# What you have to do:
Two lines below mark the span: the one containing "détermination est le" and the one containing "The Diamond gate is our answer to this gap.". Set down both, plus every line between, exactly as they stand, and nothing else.

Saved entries

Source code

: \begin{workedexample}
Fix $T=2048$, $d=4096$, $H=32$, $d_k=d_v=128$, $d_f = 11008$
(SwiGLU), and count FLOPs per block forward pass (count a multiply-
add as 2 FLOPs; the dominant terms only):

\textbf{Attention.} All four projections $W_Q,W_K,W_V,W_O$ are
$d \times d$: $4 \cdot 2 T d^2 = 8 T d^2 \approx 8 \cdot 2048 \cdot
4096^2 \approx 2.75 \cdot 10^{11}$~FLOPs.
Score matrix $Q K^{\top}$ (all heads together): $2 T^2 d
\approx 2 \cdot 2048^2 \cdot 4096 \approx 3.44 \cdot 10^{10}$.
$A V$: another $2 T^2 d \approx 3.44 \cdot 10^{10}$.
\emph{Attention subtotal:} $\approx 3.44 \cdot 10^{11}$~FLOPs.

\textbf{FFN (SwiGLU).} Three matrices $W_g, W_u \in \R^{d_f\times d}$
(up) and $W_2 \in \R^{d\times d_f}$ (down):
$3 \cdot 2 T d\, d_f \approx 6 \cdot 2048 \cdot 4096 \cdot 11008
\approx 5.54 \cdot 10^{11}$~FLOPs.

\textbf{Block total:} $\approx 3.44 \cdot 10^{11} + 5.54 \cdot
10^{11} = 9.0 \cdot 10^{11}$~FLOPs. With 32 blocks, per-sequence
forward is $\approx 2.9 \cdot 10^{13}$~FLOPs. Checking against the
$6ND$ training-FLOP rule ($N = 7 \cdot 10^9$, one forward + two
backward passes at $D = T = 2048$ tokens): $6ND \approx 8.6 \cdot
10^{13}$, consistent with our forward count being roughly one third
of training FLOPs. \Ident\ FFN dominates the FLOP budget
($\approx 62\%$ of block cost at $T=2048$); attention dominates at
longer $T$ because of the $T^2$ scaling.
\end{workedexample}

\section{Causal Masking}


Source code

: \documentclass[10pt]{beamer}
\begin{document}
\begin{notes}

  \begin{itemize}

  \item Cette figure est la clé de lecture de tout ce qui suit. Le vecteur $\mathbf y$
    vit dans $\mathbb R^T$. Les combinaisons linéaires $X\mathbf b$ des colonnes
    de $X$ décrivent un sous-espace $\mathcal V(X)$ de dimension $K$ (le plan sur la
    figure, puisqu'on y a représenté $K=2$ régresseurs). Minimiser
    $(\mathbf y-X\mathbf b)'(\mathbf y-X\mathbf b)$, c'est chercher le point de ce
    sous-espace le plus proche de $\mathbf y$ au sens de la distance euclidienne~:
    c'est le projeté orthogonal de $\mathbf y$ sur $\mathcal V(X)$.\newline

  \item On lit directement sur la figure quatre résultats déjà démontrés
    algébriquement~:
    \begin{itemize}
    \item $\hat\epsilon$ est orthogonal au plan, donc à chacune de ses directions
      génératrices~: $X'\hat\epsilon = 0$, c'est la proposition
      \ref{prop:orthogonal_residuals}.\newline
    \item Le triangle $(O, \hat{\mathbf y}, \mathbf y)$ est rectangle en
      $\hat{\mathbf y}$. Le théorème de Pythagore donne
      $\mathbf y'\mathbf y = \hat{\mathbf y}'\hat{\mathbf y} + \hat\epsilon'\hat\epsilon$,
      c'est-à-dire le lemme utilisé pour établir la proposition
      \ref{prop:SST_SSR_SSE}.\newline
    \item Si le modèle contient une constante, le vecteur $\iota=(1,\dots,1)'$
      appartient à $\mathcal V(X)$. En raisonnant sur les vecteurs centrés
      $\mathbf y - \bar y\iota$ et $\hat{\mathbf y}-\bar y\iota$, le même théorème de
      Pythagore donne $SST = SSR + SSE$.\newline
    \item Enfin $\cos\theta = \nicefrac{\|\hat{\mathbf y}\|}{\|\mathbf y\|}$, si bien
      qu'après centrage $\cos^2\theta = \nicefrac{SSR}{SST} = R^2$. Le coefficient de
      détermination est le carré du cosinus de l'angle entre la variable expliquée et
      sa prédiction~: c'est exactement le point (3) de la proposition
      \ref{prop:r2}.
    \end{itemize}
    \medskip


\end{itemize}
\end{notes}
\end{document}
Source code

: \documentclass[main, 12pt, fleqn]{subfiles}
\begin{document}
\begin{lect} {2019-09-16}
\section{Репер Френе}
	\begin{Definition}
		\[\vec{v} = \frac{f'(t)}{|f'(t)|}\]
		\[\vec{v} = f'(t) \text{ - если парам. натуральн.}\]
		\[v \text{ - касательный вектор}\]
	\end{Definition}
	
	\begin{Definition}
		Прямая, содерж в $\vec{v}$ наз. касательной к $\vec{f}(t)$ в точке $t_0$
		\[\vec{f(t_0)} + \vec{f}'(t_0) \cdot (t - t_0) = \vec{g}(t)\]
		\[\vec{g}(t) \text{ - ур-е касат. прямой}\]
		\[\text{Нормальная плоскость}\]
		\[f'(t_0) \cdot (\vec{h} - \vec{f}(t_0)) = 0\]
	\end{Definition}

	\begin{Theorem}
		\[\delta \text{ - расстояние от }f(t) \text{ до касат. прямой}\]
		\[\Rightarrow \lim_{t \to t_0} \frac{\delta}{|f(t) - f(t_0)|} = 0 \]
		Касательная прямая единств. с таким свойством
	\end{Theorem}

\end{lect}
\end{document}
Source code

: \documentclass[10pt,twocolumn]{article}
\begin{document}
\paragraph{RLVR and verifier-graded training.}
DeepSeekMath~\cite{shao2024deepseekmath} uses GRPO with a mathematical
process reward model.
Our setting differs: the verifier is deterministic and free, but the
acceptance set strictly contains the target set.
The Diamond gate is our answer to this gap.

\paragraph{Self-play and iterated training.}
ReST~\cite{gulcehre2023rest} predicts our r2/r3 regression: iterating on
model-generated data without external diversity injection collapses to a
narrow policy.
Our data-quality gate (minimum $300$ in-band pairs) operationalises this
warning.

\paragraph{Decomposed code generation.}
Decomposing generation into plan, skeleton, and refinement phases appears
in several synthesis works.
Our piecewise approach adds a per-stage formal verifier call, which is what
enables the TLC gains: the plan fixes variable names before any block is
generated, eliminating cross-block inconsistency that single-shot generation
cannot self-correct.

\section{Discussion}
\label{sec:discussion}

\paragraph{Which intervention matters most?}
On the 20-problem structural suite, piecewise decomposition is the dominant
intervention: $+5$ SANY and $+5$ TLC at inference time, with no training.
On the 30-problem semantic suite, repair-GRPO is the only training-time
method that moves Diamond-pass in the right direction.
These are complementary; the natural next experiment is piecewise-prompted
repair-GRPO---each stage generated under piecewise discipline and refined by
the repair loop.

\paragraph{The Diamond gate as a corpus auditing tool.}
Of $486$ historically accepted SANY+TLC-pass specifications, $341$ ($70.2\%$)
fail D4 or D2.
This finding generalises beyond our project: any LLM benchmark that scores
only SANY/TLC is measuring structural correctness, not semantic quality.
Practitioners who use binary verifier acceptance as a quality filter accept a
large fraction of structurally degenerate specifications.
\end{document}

# Exercise response:
      détermination est le carré du cosinus de l'angle entre la variable expliquée et
      sa prédiction~: c'est exactement le point (3) de la proposition
      \ref{prop:r2}.
    \end{itemize}
    \medskip


\end{itemize}
\end{notes}
\end{document}
Source code

: \documentclass[main, 12pt, fleqn]{subfiles}
\begin{document}
\begin{lect} {2019-09-16}
\section{Репер Френе}
	\begin{Definition}
		\[\vec{v} = \frac{f'(t)}{|f'(t)|}\]
		\[\vec{v} = f'(t) \text{ - если парам. натуральн.}\]
		\[v \text{ - касательный вектор}\]
	\end{Definition}
	
	\begin{Definition}
		Прямая, содерж в $\vec{v}$ наз. касательной к $\vec{f}(t)$ в точке $t_0$
		\[\vec{f(t_0)} + \vec{f}'(t_0) \cdot (t - t_0) = \vec{g}(t)\]
		\[\vec{g}(t) \text{ - ур-е касат. прямой}\]
		\[\text{Нормальная плоскость}\]
		\[f'(t_0) \cdot (\vec{h} - \vec{f}(t_0)) = 0\]
	\end{Definition}

	\begin{Theorem}
		\[\delta \text{ - расстояние от }f(t) \text{ до касат. прямой}\]
		\[\Rightarrow \lim_{t \to t_0} \frac{\delta}{|f(t) - f(t_0)|} = 0 \]
		Касательная прямая единств. с таким свойством
	\end{Theorem}

\end{lect}
\end{document}
Source code

: \documentclass[10pt,twocolumn]{article}
\begin{document}
\paragraph{RLVR and verifier-graded training.}
DeepSeekMath~\cite{shao2024deepseekmath} uses GRPO with a mathematical
process reward model.
Our setting differs: the verifier is deterministic and free, but the
acceptance set strictly contains the target set.
The Diamond gate is our answer to this gap.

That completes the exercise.